* What you are asked to do
From the entries, copy each line that includes "unusual".
[Material supplied]
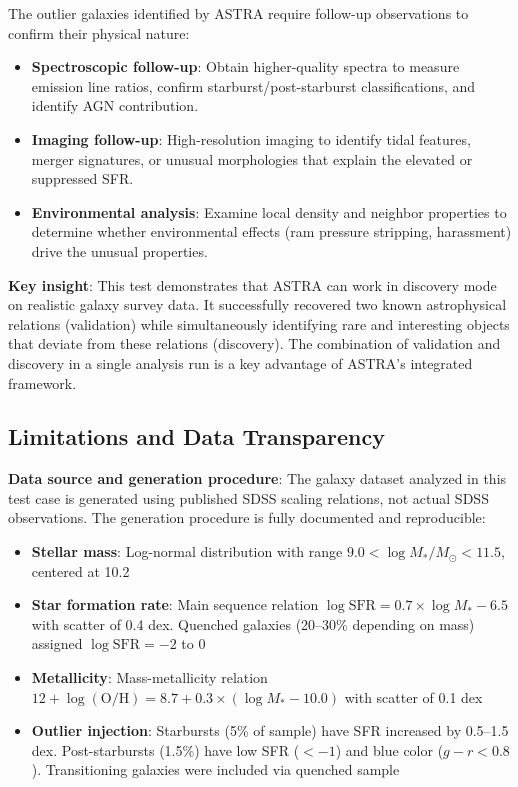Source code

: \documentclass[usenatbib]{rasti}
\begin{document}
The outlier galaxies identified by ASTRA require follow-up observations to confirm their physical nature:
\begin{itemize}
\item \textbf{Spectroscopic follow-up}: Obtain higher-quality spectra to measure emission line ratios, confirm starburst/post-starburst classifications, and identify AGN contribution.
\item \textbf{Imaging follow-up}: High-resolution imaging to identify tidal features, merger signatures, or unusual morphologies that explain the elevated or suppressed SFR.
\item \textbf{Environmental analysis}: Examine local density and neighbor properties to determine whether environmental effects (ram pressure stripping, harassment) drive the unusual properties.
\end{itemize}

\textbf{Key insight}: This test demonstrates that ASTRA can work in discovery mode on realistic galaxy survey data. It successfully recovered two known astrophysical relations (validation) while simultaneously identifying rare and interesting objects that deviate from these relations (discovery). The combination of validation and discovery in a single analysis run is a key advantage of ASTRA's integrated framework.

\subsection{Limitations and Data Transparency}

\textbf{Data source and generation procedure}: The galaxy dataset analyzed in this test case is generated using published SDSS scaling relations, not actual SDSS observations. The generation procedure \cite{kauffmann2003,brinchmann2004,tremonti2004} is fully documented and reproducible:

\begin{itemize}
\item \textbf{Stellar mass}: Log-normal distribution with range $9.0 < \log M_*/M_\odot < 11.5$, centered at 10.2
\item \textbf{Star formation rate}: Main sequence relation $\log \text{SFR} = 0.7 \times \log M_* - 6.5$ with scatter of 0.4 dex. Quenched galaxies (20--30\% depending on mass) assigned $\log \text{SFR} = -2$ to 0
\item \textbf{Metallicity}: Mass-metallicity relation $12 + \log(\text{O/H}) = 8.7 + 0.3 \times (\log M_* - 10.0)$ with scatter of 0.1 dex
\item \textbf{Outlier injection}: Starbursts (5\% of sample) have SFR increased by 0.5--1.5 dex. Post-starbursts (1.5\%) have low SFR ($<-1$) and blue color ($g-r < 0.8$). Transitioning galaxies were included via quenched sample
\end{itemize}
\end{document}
[/Material supplied]
* Result for this exercise
\item \textbf{Imaging follow-up}: High-resolution imaging to identify tidal features, merger signatures, or unusual morphologies that explain the elevated or suppressed SFR.
\item \textbf{Environmental analysis}: Examine local density and neighbor properties to determine whether environmental effects (ram pressure stripping, harassment) drive the unusual properties.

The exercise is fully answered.